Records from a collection

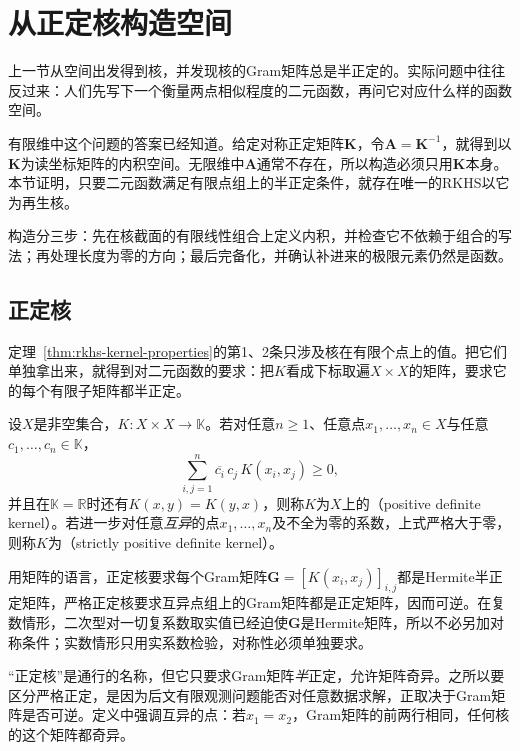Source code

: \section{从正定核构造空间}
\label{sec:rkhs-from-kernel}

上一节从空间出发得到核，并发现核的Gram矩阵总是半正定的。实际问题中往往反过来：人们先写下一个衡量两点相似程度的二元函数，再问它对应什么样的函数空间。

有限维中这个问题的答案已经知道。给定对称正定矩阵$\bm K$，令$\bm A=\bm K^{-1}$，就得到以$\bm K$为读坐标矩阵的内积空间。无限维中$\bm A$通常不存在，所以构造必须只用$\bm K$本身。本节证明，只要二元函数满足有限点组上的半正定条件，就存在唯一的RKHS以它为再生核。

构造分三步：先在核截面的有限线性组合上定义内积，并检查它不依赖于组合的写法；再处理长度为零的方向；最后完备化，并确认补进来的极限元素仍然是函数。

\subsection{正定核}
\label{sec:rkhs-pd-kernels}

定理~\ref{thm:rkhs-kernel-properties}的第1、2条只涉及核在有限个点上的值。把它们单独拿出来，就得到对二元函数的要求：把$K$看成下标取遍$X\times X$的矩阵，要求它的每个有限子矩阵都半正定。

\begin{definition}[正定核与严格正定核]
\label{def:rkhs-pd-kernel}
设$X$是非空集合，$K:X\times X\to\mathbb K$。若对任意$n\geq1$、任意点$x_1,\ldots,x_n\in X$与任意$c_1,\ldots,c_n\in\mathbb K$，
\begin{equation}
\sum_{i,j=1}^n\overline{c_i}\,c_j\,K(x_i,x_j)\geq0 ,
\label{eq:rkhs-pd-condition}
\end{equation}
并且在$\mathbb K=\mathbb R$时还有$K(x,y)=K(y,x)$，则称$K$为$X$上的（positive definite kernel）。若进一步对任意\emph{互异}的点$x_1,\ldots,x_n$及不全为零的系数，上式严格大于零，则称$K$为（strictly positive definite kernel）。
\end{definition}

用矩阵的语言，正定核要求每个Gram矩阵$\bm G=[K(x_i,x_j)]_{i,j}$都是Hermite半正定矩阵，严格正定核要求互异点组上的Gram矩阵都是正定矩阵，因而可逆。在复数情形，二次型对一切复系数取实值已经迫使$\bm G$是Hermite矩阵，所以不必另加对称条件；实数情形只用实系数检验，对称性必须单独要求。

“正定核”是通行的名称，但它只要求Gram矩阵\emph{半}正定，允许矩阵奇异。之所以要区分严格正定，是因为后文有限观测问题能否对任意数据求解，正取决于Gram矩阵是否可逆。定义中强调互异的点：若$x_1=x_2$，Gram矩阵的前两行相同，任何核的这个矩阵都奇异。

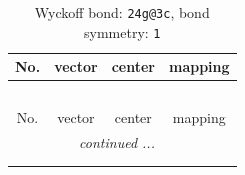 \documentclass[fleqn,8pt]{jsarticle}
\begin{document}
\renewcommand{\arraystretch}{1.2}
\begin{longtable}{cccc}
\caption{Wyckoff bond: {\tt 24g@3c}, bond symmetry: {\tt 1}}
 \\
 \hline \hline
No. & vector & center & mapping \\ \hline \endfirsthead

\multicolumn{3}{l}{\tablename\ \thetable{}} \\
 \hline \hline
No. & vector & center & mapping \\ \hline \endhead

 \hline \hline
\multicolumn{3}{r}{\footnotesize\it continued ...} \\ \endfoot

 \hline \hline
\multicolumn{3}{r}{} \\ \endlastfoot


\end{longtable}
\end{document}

...

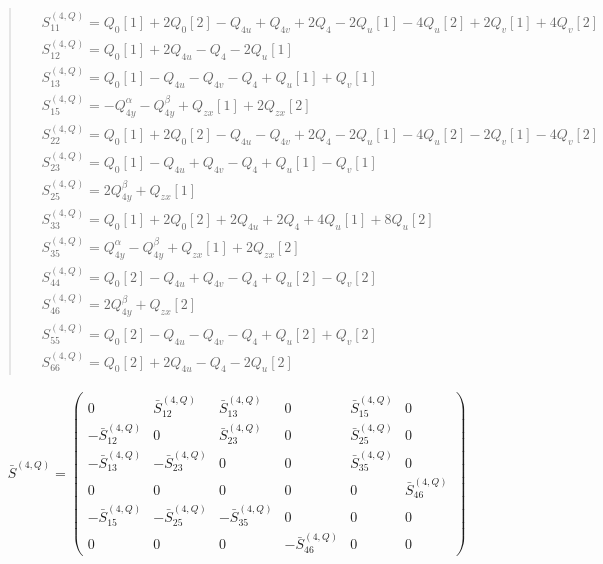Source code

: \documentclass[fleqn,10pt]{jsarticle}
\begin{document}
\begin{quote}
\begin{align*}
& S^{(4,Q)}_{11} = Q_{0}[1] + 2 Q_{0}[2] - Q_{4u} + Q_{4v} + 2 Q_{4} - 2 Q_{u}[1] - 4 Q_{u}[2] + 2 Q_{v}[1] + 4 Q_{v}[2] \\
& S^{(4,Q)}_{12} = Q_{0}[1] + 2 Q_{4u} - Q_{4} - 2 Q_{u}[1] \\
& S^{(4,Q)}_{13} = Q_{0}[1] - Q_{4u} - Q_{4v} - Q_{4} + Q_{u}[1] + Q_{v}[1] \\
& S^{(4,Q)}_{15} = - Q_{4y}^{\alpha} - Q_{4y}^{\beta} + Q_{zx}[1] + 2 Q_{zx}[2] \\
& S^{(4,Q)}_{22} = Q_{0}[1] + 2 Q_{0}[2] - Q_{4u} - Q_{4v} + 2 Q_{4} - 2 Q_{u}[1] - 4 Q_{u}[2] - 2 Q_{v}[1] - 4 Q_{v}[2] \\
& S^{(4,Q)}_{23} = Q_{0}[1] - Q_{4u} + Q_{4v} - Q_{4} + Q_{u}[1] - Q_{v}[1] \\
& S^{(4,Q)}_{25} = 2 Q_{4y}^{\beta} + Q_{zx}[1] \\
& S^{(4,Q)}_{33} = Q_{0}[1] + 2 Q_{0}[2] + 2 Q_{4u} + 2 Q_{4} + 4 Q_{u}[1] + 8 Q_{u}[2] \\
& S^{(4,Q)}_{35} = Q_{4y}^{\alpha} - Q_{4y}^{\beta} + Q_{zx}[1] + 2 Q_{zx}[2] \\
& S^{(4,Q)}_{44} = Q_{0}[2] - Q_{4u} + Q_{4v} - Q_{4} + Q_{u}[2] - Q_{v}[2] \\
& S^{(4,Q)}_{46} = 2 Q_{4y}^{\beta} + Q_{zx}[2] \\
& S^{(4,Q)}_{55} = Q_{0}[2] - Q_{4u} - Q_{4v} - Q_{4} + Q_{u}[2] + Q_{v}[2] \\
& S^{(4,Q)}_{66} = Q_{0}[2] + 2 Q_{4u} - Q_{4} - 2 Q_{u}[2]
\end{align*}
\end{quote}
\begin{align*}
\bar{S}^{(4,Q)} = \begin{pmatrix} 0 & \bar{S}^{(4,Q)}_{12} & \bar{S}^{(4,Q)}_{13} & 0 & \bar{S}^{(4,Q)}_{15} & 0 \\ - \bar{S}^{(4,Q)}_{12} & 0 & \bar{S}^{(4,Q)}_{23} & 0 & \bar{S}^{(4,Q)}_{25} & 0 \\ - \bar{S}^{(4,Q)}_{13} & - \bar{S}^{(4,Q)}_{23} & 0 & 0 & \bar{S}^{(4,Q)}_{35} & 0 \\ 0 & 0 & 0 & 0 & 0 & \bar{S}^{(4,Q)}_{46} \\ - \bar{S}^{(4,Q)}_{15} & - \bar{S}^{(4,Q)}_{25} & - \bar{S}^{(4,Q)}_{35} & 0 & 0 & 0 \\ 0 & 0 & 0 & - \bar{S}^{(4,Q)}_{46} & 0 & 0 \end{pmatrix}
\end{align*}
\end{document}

==

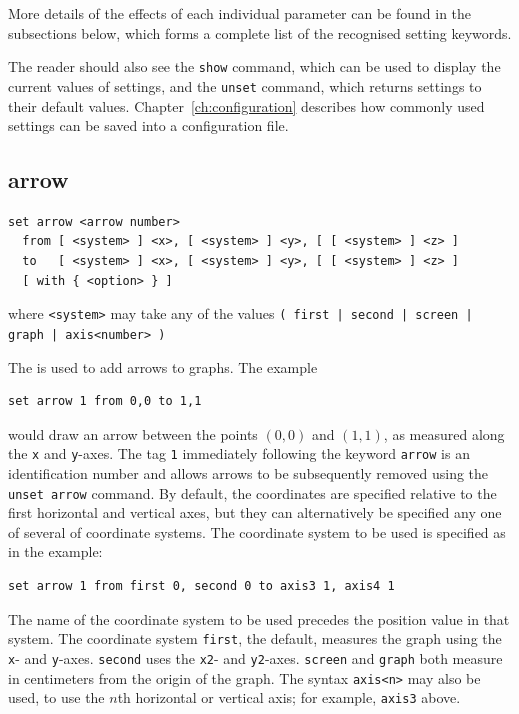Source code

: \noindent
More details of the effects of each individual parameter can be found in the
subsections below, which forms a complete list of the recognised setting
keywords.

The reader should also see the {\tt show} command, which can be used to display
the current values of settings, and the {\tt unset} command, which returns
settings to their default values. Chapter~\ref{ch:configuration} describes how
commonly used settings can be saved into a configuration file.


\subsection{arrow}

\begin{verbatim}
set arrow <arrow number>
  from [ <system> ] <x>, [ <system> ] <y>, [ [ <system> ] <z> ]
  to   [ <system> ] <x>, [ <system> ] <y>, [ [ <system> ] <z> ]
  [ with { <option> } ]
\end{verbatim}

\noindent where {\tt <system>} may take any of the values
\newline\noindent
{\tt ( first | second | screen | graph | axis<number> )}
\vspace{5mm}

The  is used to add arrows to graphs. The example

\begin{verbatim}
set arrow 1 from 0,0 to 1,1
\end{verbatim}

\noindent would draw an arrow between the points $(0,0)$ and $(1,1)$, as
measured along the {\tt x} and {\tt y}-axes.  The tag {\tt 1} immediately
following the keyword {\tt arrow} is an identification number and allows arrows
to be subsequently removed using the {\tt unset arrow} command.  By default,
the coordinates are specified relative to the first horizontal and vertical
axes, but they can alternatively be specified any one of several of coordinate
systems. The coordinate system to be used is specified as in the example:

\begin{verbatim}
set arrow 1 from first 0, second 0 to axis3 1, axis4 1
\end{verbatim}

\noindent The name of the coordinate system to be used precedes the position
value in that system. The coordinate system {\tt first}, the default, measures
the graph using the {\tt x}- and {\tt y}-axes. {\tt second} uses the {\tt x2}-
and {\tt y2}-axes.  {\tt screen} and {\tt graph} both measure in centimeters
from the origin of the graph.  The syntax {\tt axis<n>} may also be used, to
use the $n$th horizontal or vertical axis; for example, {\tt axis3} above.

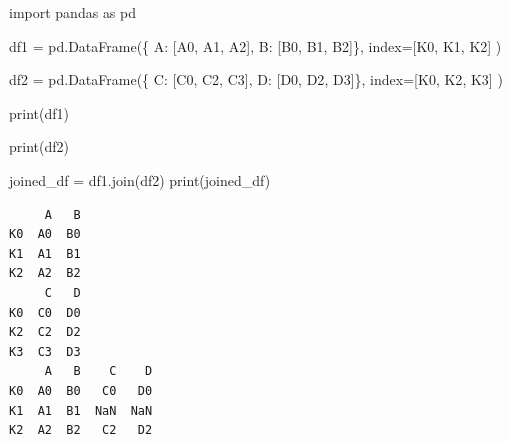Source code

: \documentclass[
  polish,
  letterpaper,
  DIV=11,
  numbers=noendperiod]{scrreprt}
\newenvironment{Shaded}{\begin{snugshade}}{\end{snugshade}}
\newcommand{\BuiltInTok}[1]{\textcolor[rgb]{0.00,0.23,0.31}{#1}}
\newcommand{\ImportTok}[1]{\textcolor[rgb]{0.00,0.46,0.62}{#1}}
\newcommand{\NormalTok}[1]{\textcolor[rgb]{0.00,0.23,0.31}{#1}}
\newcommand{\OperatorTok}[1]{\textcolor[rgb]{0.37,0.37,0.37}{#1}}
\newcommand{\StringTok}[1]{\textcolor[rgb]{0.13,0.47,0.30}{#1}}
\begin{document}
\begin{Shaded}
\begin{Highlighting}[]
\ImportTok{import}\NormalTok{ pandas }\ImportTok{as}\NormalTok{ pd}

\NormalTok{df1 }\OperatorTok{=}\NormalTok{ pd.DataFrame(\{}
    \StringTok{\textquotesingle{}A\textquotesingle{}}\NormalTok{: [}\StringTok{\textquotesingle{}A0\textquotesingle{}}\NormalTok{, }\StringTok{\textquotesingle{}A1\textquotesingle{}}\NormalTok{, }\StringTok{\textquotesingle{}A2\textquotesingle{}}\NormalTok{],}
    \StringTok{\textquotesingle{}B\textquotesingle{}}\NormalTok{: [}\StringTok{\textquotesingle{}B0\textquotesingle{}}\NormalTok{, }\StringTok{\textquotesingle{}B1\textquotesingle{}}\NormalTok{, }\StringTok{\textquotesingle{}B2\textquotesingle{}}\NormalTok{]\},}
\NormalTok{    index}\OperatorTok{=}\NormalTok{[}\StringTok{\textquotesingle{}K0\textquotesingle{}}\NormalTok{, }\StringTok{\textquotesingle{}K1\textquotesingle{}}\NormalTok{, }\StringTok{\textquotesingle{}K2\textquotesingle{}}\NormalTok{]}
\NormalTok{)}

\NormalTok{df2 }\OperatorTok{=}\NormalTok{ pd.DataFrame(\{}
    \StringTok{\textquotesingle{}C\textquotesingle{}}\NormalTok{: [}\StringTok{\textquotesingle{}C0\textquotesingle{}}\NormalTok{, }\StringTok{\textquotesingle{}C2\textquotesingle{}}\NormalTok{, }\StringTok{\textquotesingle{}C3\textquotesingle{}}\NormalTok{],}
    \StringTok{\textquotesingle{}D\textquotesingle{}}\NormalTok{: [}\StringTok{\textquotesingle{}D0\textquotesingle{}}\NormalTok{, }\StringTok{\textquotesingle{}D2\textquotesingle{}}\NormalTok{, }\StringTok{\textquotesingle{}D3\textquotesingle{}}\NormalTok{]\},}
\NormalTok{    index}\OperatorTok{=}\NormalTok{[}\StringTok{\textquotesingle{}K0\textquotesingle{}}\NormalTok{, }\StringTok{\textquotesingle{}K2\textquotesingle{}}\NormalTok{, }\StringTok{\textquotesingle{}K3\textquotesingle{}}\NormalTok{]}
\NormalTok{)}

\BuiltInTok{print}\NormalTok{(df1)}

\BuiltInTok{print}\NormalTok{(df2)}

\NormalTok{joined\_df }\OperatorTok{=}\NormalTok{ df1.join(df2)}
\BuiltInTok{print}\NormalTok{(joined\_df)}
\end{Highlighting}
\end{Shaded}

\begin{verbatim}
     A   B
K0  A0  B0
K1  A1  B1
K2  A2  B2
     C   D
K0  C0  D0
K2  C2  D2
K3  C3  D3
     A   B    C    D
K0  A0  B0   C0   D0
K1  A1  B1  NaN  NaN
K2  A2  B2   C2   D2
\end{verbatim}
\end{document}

→ REQUIRED WORK
Read each line of the data and count the ones that include "specified", answering with the number alone.

→ SOLUTION BELOW
3